Perioperative case anaesthesia follow-up chart
Discussion
Neostigmine, which is an anticholinesterase inhibitor, is used as an adjuvant drug in epidural analgesia and for reversing analgesia in anaesthesia practice. It has side effects such as increased peristalsis, salivation and urinary frequency, weakness, hypotension, bradycardia and laryngospasm (3). The recommended dose of neostigmine for epidural analgesia is 1–10 mcg kg−1 (4). When administered via epidural route, neostigmine can provide analgesia for 20 hours by inhibiting the activity of acetylcholine in muscarinic receptors in the posterior horn but may cause vomiting at a rate of 20–30% (5).

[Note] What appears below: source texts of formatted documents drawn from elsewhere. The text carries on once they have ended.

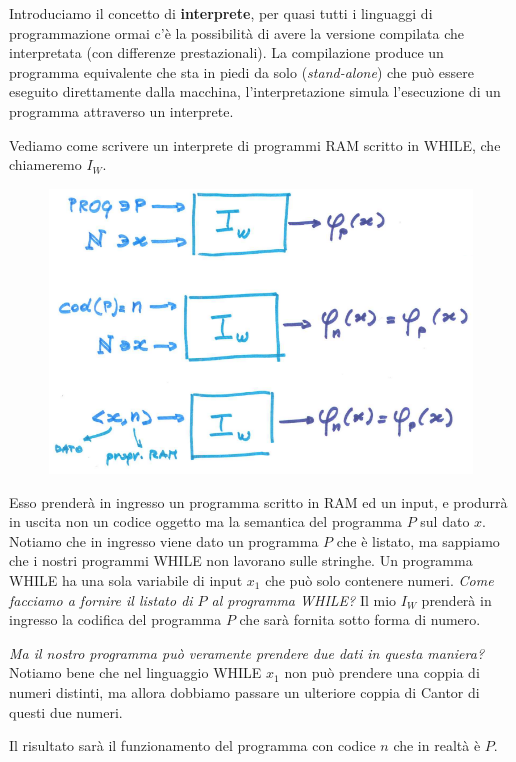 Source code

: \documentclass{article}
\begin{document}
Introduciamo il concetto di \textbf{interprete}, per quasi tutti i linguaggi di programmazione
ormai c'è la possibilità di avere la versione compilata che interpretata
(con differenze prestazionali).
La compilazione produce un programma equivalente che sta in piedi da solo (\textit{stand-alone})
che può essere eseguito direttamente dalla macchina, l'interpretazione simula l'esecuzione
di un programma attraverso un interprete.

Vediamo come scrivere un interprete di programmi RAM scritto in WHILE, che chiameremo $I_W$.

\begin{figure}[H]
    \centering
    \includegraphics[scale=0.5]{images/interprete_while.png}
\end{figure}
Esso prenderà in ingresso un programma scritto in RAM ed un input, e produrrà in uscita
non un codice oggetto ma la semantica del programma $P$ sul dato $x$. Notiamo che in ingresso
viene dato un programma $P$ che è listato, ma sappiamo che i nostri programmi WHILE non lavorano
sulle stringhe. Un programma WHILE ha una sola variabile di input $x_1$ che può solo contenere
numeri. \textit{Come facciamo a fornire il listato di $P$ al programma WHILE?} Il mio $I_W$
prenderà in ingresso la codifica del programma $P$ che sarà fornita sotto forma di numero.

\textit{Ma il nostro programma può veramente prendere due dati in questa maniera?} Notiamo bene
che nel linguaggio WHILE $x_1$ non può prendere una coppia di numeri distinti, ma allora
dobbiamo passare un ulteriore coppia di Cantor di questi due numeri.

Il risultato sarà il funzionamento del programma con codice $n$ che in realtà è $P$.
\end{document}
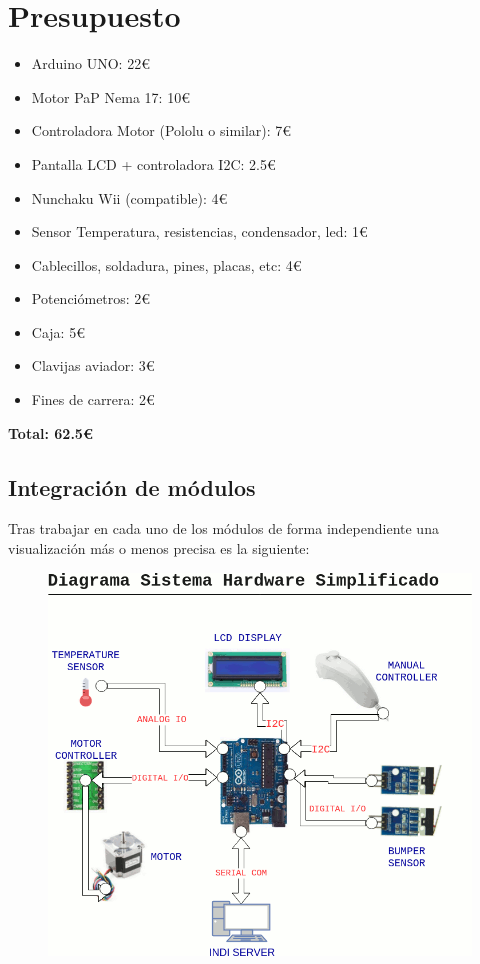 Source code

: \section{Presupuesto}

\begin{itemize}
	\item Arduino UNO: 22\euro
	\item Motor PaP Nema 17: 10\euro
	\item Controladora Motor (Pololu o similar): 7\euro
	\item Pantalla LCD + controladora I2C: 2.5\euro
	\item Nunchaku Wii (compatible): 4\euro
	\item Sensor Temperatura, resistencias, condensador, led: 1\euro
	\item Cablecillos, soldadura, pines, placas, etc: 4\euro
	\item Potenciómetros: 2\euro
	\item Caja: 5\euro
	\item Clavijas aviador: 3\euro
	\item Fines de carrera: 2\euro
	
	
\end{itemize}
\textbf{Total: 62.5\euro}

\subsection{Integración de módulos}
\bigskip
Tras trabajar en cada uno de los módulos de forma independiente una visualización más o menos precisa es la siguiente:

\begin{figure}[h]
	\centering
	\includegraphics[width=0.9\linewidth]{../images/diagramaHardware}
	\caption{}
	\label{fig:diagramaHardware}
\end{figure}

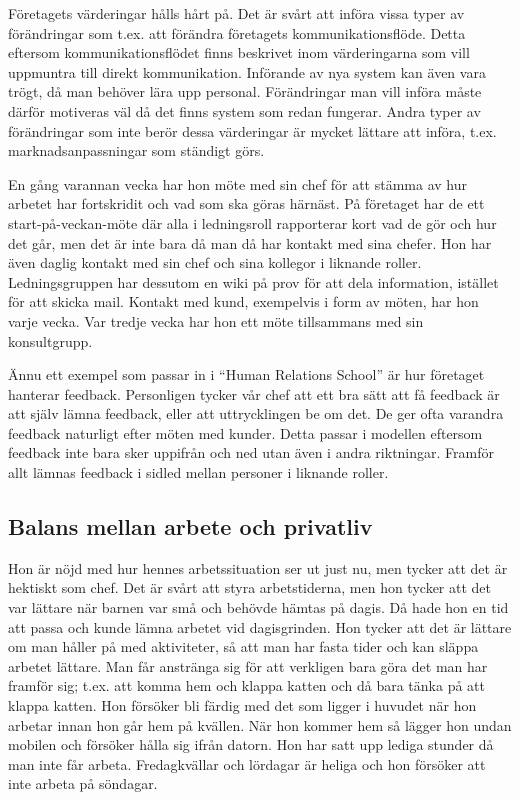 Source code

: \documentclass[a4paper,10pt,twoside]{article}
\begin{document}
Företagets värderingar hålls hårt på. Det är svårt att införa vissa typer av förändringar som t.ex. att förändra företagets kommunikationsflöde. Detta eftersom kommunikationsflödet finns beskrivet inom värderingarna som vill uppmuntra till direkt kommunikation. Införande av nya system kan även vara trögt, då man behöver lära upp personal. Förändringar man vill införa måste därför motiveras väl då det finns system som redan fungerar. Andra typer av förändringar som inte berör dessa värderingar är mycket lättare att införa, t.ex. marknadsanpassningar som ständigt görs.

En gång varannan vecka har hon möte med sin chef för att stämma av hur arbetet har fortskridit och vad som ska göras härnäst. På företaget har de ett start-på-veckan-möte där alla i ledningsroll rapporterar kort vad de gör och hur det går, men det är inte bara då man då har kontakt med sina chefer. Hon har även daglig kontakt med sin chef och sina kollegor i liknande roller. Ledningsgruppen har dessutom en wiki på prov för att dela information, istället för att skicka mail. Kontakt med kund, exempelvis i form av möten, har hon varje vecka. Var tredje vecka har hon ett möte tillsammans med sin konsultgrupp.

Ännu ett exempel som passar in i “Human Relations School” är hur företaget hanterar feedback. Personligen tycker vår chef att ett bra sätt att få feedback är att själv lämna feedback, eller att uttrycklingen be om det. De ger ofta varandra feedback naturligt efter möten med kunder. Detta passar i modellen eftersom feedback inte bara sker uppifrån och ned utan även i andra riktningar. Framför allt lämnas feedback i sidled mellan personer i liknande roller.


\subsection{Balans mellan arbete och privatliv} %
\label{sub:balans_mellan_arbete_och_privatliv}
Hon är nöjd med hur hennes arbetssituation ser ut just nu, men tycker att det är hektiskt som chef. Det är svårt att styra arbetstiderna, men hon tycker att det var lättare när barnen var små och behövde hämtas på dagis. Då hade hon en tid att passa och kunde lämna arbetet vid dagisgrinden. Hon tycker att det är lättare om man håller på med aktiviteter, så att man har fasta tider och kan släppa arbetet lättare. Man får anstränga sig för att verkligen bara göra det man har framför sig; t.ex. att komma hem och klappa katten och då bara tänka på att klappa katten. Hon försöker bli färdig med det som ligger i huvudet när hon arbetar innan hon går hem på kvällen. När hon kommer hem så lägger hon undan mobilen och försöker hålla sig ifrån datorn. Hon har satt upp lediga stunder då man inte får arbeta. Fredagkvällar och lördagar är heliga och hon försöker att inte arbeta på söndagar.
\end{document}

Batra et al. (6) applied caudal epidural neostigmine at the doses of 10, 20, 30, 40, and 50 mcg kg−1 in 120 children who underwent genitourinary surgery and reported that neostigmine provided dose-dependent analgesia but more frequently caused nausea-vomiting at doses exceeding 30 mcg kg−1. Taşpınar et al. (7) administered 2% lidocaine at a dose of 1.2 mg kg−1 via spinal anaesthesia in 45 patients that would undergo lower extremity surgery and then administered 4 and 8 mcg kg−1 neostigmine in 10 mL of normal saline through the epidural catheter in two groups respectively. Requirement for analgesics in 12 and 24-hours was found to be significantly lower in the group that received 8 mcg kg−1 neostigmine and no significant difference was determined between the groups in terms of hemodynamic state and side effects. Harjai et al. (8) administered 9 mL of 1% lidocaine via epidural route in three patient groups each containing 30 subjects and then administered 1 mL of saline, 100 mcg neostigmine in 1 mL of saline and 200 mcg neostigmine in 1 mL of saline, respectively. They evaluated the duration of analgesia and sedation score in the groups. The duration of analgesia and sedation scores were found to be significantly increased in the group that received 200 mcg of neostigmine. Nausea and vomiting complaints were attributed to laparotomy. It has been reported that the incidence of serious toxicity with epidural neostigmine doses up to 750 mcg does not exceed 0.5% in adult patients (9). In the present case, which we administered 900 mcg (25 mcg kg−1) neostigmine through the epidural catheter by mistake, while haemodynamics remained stable and no postoperative pain was observed, nausea and vomiting, which were controlled by ondansetron, developed in the first day of surgery without any serious adverse effects during monitoring.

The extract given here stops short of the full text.